Pulmonary infections are a major cause of mortality in the critically ill burn patient. Alcohol consumption before burn increases the risk of pulmonary infection. Previously, we have shown an elevated mortality and lung pathology in mice given ethanol before burn and intratracheal infection relative to controls. Here we examine the cellular composition at 24 and 48 h in the circulation and the alveoli of infected mice given alcohol and burn. At 24 h after injury, blood neutrophils obtained from mice exposed to ethanol before burn and infection were 2-fold above those of the experimental controls (P < 0.05). By 48 h, the number of circulating neutrophils decreased and was comparable to levels found in untreated animals. Moreover, at 24 h, bronchoalveolar lavage cells obtained from all treatment groups had similar frequencies and contained 80% neutrophils regardless of treatment.
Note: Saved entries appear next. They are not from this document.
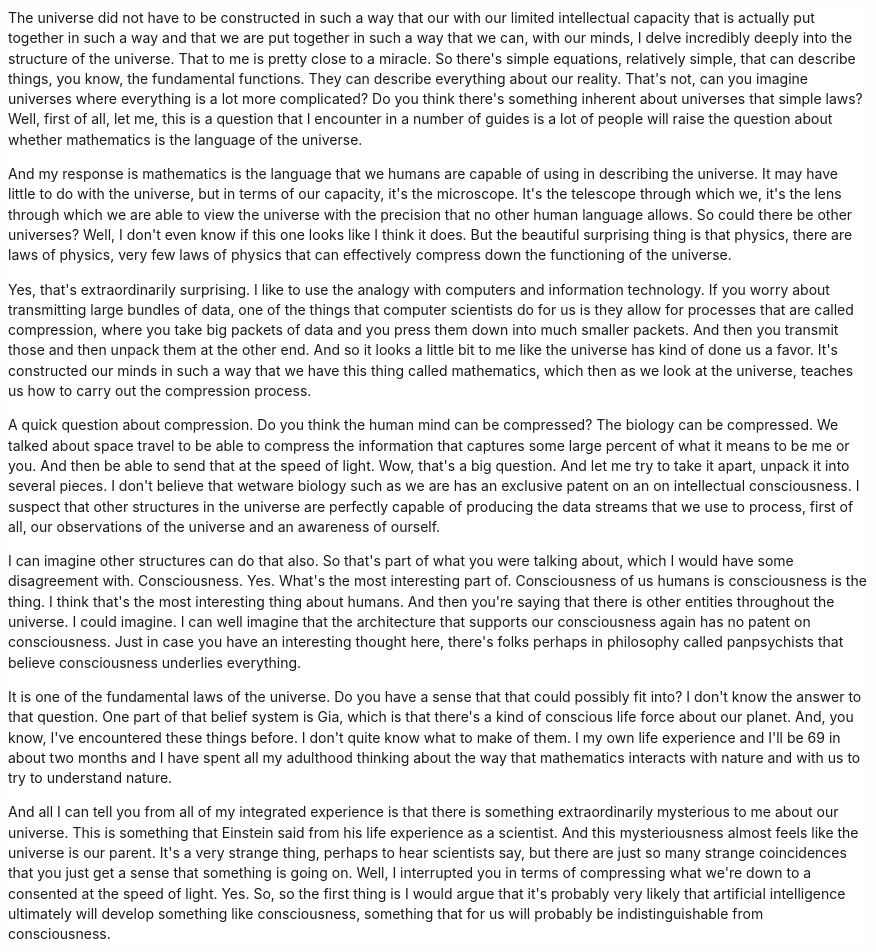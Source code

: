 The universe did not have to be constructed in such a way that our with our limited intellectual capacity that is actually put together in such a way and that we are put together in such a way that we can, with our minds, I delve incredibly deeply into the structure of the universe. That to me is pretty close to a miracle. So there's simple equations, relatively simple, that can describe things, you know, the fundamental functions. They can describe everything about our reality. That's not, can you imagine universes where everything is a lot more complicated? Do you think there's something inherent about universes that simple laws? Well, first of all, let me, this is a question that I encounter in a number of guides is a lot of people will raise the question about whether mathematics is the language of the universe.

And my response is mathematics is the language that we humans are capable of using in describing the universe. It may have little to do with the universe, but in terms of our capacity, it's the microscope. It's the telescope through which we, it's the lens through which we are able to view the universe with the precision that no other human language allows. So could there be other universes? Well, I don't even know if this one looks like I think it does. But the beautiful surprising thing is that physics, there are laws of physics, very few laws of physics that can effectively compress down the functioning of the universe.

Yes, that's extraordinarily surprising. I like to use the analogy with computers and information technology. If you worry about transmitting large bundles of data, one of the things that computer scientists do for us is they allow for processes that are called compression, where you take big packets of data and you press them down into much smaller packets. And then you transmit those and then unpack them at the other end. And so it looks a little bit to me like the universe has kind of done us a favor. It's constructed our minds in such a way that we have this thing called mathematics, which then as we look at the universe, teaches us how to carry out the compression process.

A quick question about compression. Do you think the human mind can be compressed? The biology can be compressed. We talked about space travel to be able to compress the information that captures some large percent of what it means to be me or you. And then be able to send that at the speed of light. Wow, that's a big question. And let me try to take it apart, unpack it into several pieces. I don't believe that wetware biology such as we are has an exclusive patent on an on intellectual consciousness. I suspect that other structures in the universe are perfectly capable of producing the data streams that we use to process, first of all, our observations of the universe and an awareness of ourself.

I can imagine other structures can do that also. So that's part of what you were talking about, which I would have some disagreement with. Consciousness. Yes. What's the most interesting part of. Consciousness of us humans is consciousness is the thing. I think that's the most interesting thing about humans. And then you're saying that there is other entities throughout the universe. I could imagine. I can well imagine that the architecture that supports our consciousness again has no patent on consciousness. Just in case you have an interesting thought here, there's folks perhaps in philosophy called panpsychists that believe consciousness underlies everything.

It is one of the fundamental laws of the universe. Do you have a sense that that could possibly fit into? I don't know the answer to that question. One part of that belief system is Gia, which is that there's a kind of conscious life force about our planet. And, you know, I've encountered these things before. I don't quite know what to make of them. I my own life experience and I'll be 69 in about two months and I have spent all my adulthood thinking about the way that mathematics interacts with nature and with us to try to understand nature.

And all I can tell you from all of my integrated experience is that there is something extraordinarily mysterious to me about our universe. This is something that Einstein said from his life experience as a scientist. And this mysteriousness almost feels like the universe is our parent. It's a very strange thing, perhaps to hear scientists say, but there are just so many strange coincidences that you just get a sense that something is going on. Well, I interrupted you in terms of compressing what we're down to a consented at the speed of light. Yes. So, so the first thing is I would argue that it's probably very likely that artificial intelligence ultimately will develop something like consciousness, something that for us will probably be indistinguishable from consciousness.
In contrast, the following day, neutrophils were elevated 2-fold only in the alveoli of infected burn animals and 5-fold when ethanol preceded the injury (P < 0.05). These data were confirmed by immunofluorescence microscopy using a neutrophil-specific marker (P < 0.05). Levels of neutrophil chemoattractants, KC and macrophage inflammatory protein 2, and the cytokine, IL-1β, were 2-fold greater in the lungs of infected mice given burn, regardless of ethanol exposure, relative to infected sham injured animals (P < 0.05). Like the number of neutrophils, by the second day after injury, KC and macrophage inflammatory protein 2 remained 5-fold higher in the animals given ethanol, burn, and infection, when compared with other groups (P < 0.05). A similar pattern was seen for pulmonary levels of IL-1β (P < 0.05). Additionally, a reduction in neutrophil apoptosis was observed at the 24-h time point in infected mice exposed to ethanol and burn (P < 0.05). Targeting proinflammatory mediators in mice exposed to ethanol before burn and infection may help alleviate prolonged neutrophil accumulation in the lungs.